- **Required action**: Retype each line of the data below exactly, beginning with the first and ending with the one that contains "## Dasharo User". Pictures do not belong in the copy.

- **Extracted information**:
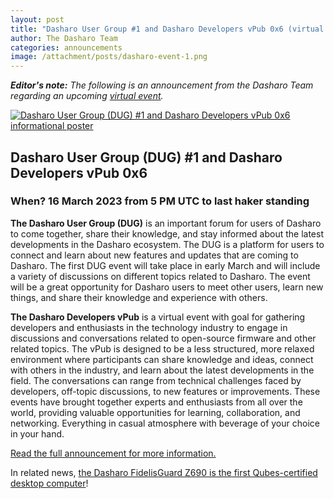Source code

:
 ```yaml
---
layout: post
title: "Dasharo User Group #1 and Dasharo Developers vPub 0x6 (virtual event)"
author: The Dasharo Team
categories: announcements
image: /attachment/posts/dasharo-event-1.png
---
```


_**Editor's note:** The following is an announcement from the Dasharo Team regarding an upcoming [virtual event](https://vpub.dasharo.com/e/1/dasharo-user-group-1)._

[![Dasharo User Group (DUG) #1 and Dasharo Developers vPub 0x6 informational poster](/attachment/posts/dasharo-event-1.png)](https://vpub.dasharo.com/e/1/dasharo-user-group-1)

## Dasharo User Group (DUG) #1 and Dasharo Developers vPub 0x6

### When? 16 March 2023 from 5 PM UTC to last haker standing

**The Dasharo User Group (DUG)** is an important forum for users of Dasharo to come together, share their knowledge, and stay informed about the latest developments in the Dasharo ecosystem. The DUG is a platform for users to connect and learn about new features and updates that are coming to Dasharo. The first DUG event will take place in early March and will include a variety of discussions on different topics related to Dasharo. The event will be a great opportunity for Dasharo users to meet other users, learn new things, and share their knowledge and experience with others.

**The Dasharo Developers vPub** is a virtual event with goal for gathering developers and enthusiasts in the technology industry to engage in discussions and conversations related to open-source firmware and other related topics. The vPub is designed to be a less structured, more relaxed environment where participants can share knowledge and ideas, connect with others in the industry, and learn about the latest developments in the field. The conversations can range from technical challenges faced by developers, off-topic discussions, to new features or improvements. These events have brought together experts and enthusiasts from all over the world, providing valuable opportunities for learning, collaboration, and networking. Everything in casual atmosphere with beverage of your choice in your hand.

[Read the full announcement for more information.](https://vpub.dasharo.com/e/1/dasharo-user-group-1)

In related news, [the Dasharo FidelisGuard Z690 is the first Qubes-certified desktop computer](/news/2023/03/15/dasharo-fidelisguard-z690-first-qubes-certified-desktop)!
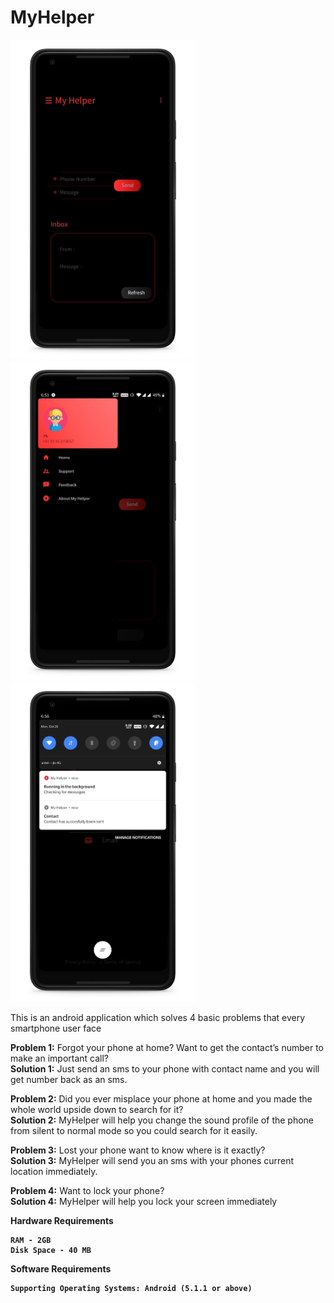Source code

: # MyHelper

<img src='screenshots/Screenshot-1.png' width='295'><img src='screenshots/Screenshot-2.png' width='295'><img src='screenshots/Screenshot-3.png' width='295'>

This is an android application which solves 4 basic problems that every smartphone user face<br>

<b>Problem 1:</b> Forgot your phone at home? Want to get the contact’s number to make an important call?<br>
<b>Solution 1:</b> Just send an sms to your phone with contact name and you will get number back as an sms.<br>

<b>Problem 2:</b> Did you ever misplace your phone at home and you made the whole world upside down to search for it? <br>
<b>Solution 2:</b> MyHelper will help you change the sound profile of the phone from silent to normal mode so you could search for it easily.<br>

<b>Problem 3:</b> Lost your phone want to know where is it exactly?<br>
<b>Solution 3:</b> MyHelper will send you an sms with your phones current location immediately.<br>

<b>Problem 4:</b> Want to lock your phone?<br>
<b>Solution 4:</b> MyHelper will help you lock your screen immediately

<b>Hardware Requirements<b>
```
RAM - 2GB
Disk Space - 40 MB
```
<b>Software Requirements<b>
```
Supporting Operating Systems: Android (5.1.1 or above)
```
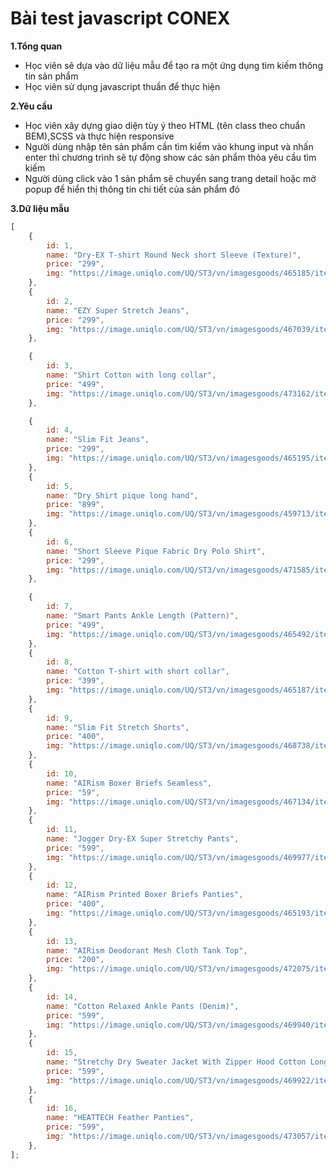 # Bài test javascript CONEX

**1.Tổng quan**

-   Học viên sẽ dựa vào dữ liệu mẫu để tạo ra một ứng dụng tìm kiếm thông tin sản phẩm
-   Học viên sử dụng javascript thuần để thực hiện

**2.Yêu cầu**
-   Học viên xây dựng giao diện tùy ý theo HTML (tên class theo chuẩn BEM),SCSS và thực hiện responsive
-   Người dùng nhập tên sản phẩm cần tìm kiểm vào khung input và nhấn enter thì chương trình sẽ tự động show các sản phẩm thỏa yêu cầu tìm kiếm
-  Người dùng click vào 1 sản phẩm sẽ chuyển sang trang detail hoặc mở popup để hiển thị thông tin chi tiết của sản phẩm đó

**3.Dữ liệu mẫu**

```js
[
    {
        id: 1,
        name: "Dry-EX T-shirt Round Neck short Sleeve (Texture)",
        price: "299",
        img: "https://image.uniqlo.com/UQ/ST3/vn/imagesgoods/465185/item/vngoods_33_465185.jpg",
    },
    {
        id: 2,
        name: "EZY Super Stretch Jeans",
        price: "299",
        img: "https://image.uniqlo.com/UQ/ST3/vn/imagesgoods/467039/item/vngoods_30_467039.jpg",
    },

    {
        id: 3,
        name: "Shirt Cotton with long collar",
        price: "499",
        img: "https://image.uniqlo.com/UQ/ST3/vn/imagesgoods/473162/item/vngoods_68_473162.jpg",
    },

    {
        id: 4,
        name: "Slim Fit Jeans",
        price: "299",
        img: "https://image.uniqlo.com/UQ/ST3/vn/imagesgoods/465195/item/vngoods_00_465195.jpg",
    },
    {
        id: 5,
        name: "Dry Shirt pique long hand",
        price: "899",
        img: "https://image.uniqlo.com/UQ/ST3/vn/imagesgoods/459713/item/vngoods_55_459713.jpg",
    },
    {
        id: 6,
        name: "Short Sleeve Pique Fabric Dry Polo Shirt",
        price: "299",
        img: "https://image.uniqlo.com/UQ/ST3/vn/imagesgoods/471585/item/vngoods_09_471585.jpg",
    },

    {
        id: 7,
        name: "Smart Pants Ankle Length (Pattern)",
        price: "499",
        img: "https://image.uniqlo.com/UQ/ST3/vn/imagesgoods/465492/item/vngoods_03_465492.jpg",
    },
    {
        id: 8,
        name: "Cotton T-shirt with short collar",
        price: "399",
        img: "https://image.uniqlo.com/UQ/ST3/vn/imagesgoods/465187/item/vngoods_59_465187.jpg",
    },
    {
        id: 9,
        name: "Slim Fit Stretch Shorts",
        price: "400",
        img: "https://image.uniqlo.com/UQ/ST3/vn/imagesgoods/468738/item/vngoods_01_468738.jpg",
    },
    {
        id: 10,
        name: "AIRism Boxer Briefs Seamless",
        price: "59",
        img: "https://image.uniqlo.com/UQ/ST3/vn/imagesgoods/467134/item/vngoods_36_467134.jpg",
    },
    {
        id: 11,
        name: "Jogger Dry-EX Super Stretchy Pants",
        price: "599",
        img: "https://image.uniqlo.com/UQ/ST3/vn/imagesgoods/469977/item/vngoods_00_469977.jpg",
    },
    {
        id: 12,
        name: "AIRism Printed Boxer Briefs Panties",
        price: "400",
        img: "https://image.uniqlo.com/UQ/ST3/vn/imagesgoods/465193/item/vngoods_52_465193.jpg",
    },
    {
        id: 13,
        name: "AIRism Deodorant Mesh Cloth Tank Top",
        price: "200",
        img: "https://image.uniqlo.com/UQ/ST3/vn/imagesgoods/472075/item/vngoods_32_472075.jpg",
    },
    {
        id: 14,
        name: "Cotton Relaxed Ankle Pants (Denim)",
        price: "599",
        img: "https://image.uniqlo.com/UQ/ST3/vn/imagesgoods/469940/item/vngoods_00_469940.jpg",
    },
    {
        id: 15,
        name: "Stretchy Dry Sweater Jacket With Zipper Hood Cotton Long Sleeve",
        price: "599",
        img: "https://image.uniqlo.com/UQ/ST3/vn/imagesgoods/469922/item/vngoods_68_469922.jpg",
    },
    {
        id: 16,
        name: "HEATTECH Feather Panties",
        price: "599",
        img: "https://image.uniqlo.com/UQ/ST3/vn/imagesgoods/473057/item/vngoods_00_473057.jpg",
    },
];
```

- **Exercise output**:
Source code

:
 ```yaml
---
layout: post
title: "Dasharo User Group #1 and Dasharo Developers vPub 0x6 (virtual event)"
author: The Dasharo Team
categories: announcements
image: /attachment/posts/dasharo-event-1.png
---
```


_**Editor's note:** The following is an announcement from the Dasharo Team regarding an upcoming [virtual event](https://vpub.dasharo.com/e/1/dasharo-user-group-1)._

[![Dasharo User Group (DUG) #1 and Dasharo Developers vPub 0x6 informational poster](/attachment/posts/dasharo-event-1.png)](https://vpub.dasharo.com/e/1/dasharo-user-group-1)

## Dasharo User Group (DUG) #1 and Dasharo Developers vPub 0x6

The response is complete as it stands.